Identity management helps organizations to govern, secure, and access data by guarding the organizations against malicious acts.
FREMONT, CA: Identity Management is the process of identifying, authorizing, and authenticating individuals or groups of individuals to have access to applications, systems, or networks by corporating user rights and restrictions with established identities. Often the greatest struggle to identity security comes from within the enterprises itself. Many organizations limit their cybersecurity effectiveness by sticking to their legacy identity and access management (IAM) solutions. In such cases, the organizations simply fail to address the danger and fail to recognize it. On the other hand, some identity management myths continue to influence organization cybersecurity decision-makers. Let's take a look at few of the identity management myths influencing organizations and CIO decisions.
1. Once Logged In, the Users Should be Just Fine
Letting someone know any important password can leave the company vulnerable. It is difficult to know if someone who just logged is an employee or a hacker. The enterprises should have Zero Trust policies in place. This refers to the policies, which is summarized by the statement—never trust, always verify. Anyone needing access into any network or any database will require verification before receiving any access. Along with this, the organizations can step-up authentication to help ensure a smooth experience while reducing the identity fraudulently.
2. We Don’t Need Identity Management, We Have Antivirus
Antivirus has nothing to do with identity management or security. Antivirus can actually not offer the organizations the protection it needs to handle the malware. All the Antivirus programs cannot protect or possess the capabilities to defend against the modern threat landscape. The next-generation of security databases can do that. In spite of this, endpoint security does not help protect identities. Enterprises definitely need a legitimate identity and access management solution.

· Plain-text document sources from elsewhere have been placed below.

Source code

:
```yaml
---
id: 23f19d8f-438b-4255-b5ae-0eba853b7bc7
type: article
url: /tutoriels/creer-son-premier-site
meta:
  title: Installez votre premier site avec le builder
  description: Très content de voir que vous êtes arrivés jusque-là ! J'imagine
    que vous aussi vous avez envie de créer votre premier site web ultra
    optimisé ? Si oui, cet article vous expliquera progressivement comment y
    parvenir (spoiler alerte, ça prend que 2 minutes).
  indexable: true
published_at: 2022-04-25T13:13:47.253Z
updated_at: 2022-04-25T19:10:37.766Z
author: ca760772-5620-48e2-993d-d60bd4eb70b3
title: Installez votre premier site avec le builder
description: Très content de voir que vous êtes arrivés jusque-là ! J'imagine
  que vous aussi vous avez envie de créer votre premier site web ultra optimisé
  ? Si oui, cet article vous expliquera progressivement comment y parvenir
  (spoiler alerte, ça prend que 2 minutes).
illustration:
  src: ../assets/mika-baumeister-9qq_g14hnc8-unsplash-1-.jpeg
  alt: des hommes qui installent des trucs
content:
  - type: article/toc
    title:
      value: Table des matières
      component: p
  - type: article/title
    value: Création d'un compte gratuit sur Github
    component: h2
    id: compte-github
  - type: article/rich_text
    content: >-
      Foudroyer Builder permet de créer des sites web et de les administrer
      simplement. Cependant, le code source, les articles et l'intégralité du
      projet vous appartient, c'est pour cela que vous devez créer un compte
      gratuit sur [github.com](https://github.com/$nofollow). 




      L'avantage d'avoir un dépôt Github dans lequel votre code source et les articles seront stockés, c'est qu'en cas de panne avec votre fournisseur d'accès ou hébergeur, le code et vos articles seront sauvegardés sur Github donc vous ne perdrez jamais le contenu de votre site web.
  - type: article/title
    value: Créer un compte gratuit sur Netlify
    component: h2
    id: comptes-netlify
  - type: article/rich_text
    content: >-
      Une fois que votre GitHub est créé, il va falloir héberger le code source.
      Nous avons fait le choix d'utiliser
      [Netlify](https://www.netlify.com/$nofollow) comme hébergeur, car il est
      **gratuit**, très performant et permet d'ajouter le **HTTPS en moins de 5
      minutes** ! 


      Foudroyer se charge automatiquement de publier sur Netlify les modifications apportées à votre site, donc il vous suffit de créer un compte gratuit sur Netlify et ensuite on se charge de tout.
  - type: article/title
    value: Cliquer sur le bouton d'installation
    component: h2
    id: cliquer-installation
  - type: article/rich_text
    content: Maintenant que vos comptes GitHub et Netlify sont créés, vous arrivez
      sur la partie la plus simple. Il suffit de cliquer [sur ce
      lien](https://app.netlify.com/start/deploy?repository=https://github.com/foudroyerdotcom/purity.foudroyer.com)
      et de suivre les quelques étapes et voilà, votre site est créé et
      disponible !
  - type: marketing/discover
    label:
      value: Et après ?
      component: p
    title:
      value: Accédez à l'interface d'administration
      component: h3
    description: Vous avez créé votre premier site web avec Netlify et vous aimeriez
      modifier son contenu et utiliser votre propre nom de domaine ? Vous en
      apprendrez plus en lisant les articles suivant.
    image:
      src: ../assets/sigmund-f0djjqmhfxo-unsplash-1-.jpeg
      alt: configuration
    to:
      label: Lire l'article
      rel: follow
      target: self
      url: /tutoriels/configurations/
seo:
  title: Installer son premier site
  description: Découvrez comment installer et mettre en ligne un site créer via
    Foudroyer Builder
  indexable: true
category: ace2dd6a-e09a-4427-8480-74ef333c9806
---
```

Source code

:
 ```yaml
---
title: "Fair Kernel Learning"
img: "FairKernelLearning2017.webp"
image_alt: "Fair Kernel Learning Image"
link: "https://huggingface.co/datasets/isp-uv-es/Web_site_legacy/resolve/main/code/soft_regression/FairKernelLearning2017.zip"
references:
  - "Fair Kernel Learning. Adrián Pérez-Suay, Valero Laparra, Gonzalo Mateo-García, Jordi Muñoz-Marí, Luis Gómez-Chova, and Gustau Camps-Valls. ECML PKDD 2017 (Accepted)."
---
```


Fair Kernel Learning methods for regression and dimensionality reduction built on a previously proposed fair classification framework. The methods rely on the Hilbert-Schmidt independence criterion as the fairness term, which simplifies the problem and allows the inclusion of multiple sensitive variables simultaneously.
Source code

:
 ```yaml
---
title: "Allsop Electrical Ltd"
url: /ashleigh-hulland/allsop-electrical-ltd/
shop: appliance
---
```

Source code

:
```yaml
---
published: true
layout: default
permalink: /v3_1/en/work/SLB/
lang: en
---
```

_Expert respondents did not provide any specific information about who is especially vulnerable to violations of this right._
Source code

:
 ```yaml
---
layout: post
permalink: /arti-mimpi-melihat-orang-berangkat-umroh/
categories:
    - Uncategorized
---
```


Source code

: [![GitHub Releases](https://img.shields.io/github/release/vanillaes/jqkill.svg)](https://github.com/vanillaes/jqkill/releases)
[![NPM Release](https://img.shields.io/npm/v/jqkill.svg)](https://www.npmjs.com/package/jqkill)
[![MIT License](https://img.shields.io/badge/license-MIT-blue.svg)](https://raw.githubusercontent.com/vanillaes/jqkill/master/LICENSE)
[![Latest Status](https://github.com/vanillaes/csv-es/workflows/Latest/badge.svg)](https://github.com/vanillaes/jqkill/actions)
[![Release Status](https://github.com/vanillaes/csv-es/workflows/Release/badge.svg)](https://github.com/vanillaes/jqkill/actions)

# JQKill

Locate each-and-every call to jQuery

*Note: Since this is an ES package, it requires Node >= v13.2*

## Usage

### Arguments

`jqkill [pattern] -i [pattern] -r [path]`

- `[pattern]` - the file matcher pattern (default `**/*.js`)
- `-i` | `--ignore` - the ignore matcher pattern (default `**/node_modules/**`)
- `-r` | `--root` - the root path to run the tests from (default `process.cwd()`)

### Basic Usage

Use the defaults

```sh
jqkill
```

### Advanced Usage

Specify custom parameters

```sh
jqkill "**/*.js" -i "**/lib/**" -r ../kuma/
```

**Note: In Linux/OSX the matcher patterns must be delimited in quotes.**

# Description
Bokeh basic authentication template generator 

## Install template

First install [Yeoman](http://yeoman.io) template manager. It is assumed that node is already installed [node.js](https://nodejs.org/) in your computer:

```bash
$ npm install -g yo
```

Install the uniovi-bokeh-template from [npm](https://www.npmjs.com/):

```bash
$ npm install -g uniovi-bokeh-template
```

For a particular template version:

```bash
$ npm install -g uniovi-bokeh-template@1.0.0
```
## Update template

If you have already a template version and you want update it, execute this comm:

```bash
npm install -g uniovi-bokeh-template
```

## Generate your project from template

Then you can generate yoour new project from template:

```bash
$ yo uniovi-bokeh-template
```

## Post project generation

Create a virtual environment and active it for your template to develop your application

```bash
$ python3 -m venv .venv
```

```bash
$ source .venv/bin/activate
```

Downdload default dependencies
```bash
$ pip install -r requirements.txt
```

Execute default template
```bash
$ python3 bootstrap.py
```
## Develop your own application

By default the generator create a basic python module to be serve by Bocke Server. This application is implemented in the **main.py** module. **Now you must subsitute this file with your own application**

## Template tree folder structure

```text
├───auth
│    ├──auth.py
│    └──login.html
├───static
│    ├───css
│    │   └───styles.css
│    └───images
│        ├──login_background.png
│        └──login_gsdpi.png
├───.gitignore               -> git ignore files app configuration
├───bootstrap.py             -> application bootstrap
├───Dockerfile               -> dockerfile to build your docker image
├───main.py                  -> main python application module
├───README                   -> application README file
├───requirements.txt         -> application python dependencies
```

3. We Don’t Need to Worry About Our Privileged Access Management
A large number of organizations tend to express but not fear the supreme confidence concerning their privileged access management. More alarmingly, this confidence does not seem connected to reality. The myth proves not only the insidious, it also undercuts the efforts to revitalize the enterprises' privileged access. However, this proves to be confusing. The privileged credentials in the wrong hands would take months to detect without behavioral or session monitoring. The more the threat takes a seat on the network, the more damage it can do.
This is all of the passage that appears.